3. The method according to claim 2, wherein the device is
fabricated from a bio-compatible, thermo-plastic (injection
moldable) material.
4. The method according to claim 2, wherein said device exposes the
affixed mesh into contact with the anterior longitudinal ligament
of the sacrum, allowing said mesh 25 to, over time, naturally
adhere to adjacent tissue around the anterior longitudinal ligament
and provide additional anchoring of the device to the anterior
longitudinal ligament.
5. A sacral mesh fixation device for securing a sacral mesh to
tissue in a sacral colpopexy procedure, comprising: a first section
adapted for suturing to said tissue; a second section pivoted at
one end to an end of said first section and adapted to releasably
clamp said sacral mesh there between.
6. The method according to claim 5, further comprising a third
section pivoted at one end to an opposing end of said first section
and adapted to permanently clamp said sacral mesh there between.
Description
CROSS-REFERENCE TO RELATED APPLICATION(S)
[0001] The present application derives priority from U.S.

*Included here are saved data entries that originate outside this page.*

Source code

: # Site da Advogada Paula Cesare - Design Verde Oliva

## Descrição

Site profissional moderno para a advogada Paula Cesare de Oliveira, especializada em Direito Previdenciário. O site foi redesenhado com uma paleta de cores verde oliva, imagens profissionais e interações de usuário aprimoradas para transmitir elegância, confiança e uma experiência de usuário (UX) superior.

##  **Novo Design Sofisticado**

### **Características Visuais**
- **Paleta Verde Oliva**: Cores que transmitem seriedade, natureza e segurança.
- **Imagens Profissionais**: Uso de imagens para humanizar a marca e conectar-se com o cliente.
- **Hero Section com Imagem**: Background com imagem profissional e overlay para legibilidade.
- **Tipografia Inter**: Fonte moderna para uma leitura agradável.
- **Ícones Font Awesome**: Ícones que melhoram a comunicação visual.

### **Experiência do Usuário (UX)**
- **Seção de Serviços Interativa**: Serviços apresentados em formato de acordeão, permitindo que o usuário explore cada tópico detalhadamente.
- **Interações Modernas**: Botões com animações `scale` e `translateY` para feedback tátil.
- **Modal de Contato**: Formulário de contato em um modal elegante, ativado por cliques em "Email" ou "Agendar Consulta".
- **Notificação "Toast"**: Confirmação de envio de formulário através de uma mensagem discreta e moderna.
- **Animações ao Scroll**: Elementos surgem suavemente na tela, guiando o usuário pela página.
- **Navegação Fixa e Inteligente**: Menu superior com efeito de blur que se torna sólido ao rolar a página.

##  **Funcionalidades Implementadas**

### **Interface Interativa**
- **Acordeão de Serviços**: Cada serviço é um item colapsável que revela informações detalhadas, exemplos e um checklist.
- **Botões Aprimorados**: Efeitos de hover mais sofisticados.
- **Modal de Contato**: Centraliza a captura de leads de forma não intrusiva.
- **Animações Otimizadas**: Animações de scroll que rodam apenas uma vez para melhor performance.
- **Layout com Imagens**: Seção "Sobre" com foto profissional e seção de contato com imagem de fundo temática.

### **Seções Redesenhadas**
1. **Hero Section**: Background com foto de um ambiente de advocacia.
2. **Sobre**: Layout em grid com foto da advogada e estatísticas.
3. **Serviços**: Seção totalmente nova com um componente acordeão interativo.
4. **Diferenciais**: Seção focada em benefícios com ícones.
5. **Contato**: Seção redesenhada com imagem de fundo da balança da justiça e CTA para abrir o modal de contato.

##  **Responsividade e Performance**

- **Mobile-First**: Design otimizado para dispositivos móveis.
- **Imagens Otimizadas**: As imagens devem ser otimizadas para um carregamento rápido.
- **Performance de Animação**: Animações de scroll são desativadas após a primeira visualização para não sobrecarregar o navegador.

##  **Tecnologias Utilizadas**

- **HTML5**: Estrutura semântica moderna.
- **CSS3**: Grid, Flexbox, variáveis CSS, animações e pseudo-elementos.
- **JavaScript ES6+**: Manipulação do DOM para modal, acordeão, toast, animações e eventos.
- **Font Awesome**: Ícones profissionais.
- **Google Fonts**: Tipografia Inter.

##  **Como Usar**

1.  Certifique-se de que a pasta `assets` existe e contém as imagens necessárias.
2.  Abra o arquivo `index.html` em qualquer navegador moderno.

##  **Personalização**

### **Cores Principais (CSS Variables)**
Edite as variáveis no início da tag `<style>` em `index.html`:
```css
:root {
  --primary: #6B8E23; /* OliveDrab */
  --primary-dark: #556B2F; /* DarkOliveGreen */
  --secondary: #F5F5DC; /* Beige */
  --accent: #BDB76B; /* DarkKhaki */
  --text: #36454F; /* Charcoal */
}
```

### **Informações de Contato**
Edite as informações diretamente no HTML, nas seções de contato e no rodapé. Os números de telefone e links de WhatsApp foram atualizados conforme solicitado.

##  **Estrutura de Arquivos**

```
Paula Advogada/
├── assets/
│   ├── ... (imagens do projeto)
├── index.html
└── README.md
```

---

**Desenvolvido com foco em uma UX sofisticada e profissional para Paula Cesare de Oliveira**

provisional application Nos. 61/198,791 filed 10 Nov. 2008 and
61/201,795 filed 15 Dec. 2008.
BACKGROUND OF THE INVENTION
[0002] 1. Field of the Invention
[0003] The present invention relates to medical methods and devices
for performing sacral colpopexy.
[0004] 2. Description of the Background The sacral colpopexy
operation is designed to recreate support to the upper vagina by
attaching straps of permanent synthetic mesh (typically
polypropylene mesh available from Ethicon, Inc. and others) to the
upper anterior and posterior vaginal walls and then suspending the
other end of the mesh on the anterior surface of the sacrum. This
operation is one of many operations described for the correction of
pelvic organ prolapse but is considered the gold standard for
correction of prolapse of the upper vagina. See, "Surgical
management of pelvic organ prolapse in women", Maher C--Cochrane
Database Syst Rev--1 Jan. 2007(3):CD004014. This operation can be
done either for correction of vaginal vault prolapse in patients
who have previously undergone hysterectomy or can be done at the
time of hysterectomy in patients with uterine prolapse.
[0005] The sacral colpopexy operation was first described as being
done through a large incision in the abdominal wall (laparotomy)
and is still predominantly done in that manner. FIG. 1 is a
diagrammatic illustration of the end result of this surgery, which
is usually performed under general anesthesia. An incision is made
in the lower abdomen. The bladder and rectum are freed from the
vagina and permanent mesh is used to re-suspend the prolapsed
vagina, with the mesh secured to the anterior longitudinal ligament
of the sacrum (upper tailbone) at one end and attached to the upper
front and back vaginal walls at the other end. The peritoneum
(lining of the abdominal cavity) is closed over the mesh.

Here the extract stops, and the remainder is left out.